Stored data entries
"""

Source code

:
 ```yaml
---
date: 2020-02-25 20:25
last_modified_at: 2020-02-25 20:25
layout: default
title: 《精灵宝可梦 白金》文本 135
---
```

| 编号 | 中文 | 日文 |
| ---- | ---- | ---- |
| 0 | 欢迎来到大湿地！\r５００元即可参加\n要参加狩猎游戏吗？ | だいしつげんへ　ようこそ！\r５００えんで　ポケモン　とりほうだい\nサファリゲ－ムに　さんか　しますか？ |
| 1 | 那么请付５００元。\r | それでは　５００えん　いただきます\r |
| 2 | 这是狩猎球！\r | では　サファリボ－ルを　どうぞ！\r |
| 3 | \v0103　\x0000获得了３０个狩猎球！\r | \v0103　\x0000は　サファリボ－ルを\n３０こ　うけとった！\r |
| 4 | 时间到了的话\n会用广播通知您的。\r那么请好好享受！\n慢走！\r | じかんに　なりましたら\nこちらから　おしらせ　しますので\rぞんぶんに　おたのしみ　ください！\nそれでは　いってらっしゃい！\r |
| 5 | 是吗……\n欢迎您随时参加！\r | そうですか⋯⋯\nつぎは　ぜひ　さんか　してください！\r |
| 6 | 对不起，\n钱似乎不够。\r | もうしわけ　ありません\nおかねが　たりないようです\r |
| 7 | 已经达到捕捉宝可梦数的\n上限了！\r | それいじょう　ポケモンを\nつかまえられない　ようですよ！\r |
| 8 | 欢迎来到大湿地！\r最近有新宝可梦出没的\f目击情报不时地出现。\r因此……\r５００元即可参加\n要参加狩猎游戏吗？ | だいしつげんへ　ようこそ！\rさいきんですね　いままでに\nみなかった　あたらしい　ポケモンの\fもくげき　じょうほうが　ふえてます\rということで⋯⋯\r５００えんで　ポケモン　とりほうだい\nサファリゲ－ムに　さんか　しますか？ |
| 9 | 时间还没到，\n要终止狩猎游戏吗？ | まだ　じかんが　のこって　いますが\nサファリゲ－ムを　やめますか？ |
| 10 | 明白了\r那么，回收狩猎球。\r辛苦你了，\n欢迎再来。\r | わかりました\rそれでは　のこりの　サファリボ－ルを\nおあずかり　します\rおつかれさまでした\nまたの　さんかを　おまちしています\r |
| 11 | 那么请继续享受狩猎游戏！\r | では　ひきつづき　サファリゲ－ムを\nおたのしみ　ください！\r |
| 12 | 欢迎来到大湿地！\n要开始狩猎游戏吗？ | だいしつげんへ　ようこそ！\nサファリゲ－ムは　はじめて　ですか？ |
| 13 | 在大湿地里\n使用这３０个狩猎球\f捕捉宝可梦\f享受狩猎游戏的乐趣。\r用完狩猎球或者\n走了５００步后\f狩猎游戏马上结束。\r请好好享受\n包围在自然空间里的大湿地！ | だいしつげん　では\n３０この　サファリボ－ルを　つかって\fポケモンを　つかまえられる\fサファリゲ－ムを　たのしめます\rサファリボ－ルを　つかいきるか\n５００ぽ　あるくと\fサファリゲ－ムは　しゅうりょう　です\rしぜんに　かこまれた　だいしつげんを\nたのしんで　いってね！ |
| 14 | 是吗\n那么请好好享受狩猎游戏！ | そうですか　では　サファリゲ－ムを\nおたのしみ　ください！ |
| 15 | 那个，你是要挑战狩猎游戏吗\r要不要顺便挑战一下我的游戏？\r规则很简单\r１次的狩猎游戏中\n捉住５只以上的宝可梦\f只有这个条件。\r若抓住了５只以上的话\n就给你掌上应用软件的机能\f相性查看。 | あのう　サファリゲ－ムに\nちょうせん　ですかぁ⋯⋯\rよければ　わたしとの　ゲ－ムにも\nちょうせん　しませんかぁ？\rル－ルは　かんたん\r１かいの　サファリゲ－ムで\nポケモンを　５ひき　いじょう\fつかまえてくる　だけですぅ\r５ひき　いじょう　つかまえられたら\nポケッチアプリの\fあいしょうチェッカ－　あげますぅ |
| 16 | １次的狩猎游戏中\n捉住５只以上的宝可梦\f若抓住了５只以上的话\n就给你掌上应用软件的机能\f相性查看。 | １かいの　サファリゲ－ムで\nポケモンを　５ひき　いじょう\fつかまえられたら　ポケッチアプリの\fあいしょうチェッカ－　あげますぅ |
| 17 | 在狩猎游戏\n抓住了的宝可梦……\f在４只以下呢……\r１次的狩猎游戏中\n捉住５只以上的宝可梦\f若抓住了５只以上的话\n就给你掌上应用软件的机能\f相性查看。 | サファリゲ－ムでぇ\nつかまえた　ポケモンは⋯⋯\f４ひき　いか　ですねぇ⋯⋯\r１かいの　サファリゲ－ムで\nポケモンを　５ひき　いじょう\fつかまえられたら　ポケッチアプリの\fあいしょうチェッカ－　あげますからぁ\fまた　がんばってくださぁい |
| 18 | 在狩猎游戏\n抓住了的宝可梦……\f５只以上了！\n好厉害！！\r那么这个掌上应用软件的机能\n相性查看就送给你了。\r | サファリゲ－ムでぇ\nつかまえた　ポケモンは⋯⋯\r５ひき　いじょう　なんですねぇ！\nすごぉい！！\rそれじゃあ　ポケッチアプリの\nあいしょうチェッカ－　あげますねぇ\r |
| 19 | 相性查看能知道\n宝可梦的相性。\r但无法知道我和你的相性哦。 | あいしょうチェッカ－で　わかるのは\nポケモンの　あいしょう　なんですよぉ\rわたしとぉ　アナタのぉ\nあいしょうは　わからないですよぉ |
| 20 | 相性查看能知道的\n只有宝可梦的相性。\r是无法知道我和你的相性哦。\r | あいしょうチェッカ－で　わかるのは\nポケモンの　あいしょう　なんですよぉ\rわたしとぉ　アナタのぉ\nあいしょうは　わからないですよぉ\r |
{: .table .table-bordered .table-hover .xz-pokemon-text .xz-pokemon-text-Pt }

"""

*What is needed:* Some lines above contain the word "nつかまえた". Copy each of them.

*Task solution:*
| 17 | 在狩猎游戏\n抓住了的宝可梦……\f在４只以下呢……\r１次的狩猎游戏中\n捉住５只以上的宝可梦\f若抓住了５只以上的话\n就给你掌上应用软件的机能\f相性查看。 | サファリゲ－ムでぇ\nつかまえた　ポケモンは⋯⋯\f４ひき　いか　ですねぇ⋯⋯\r１かいの　サファリゲ－ムで\nポケモンを　５ひき　いじょう\fつかまえられたら　ポケッチアプリの\fあいしょうチェッカ－　あげますからぁ\fまた　がんばってくださぁい |
| 18 | 在狩猎游戏\n抓住了的宝可梦……\f５只以上了！\n好厉害！！\r那么这个掌上应用软件的机能\n相性查看就送给你了。\r | サファリゲ－ムでぇ\nつかまえた　ポケモンは⋯⋯\r５ひき　いじょう　なんですねぇ！\nすごぉい！！\rそれじゃあ　ポケッチアプリの\nあいしょうチェッカ－　あげますねぇ\r |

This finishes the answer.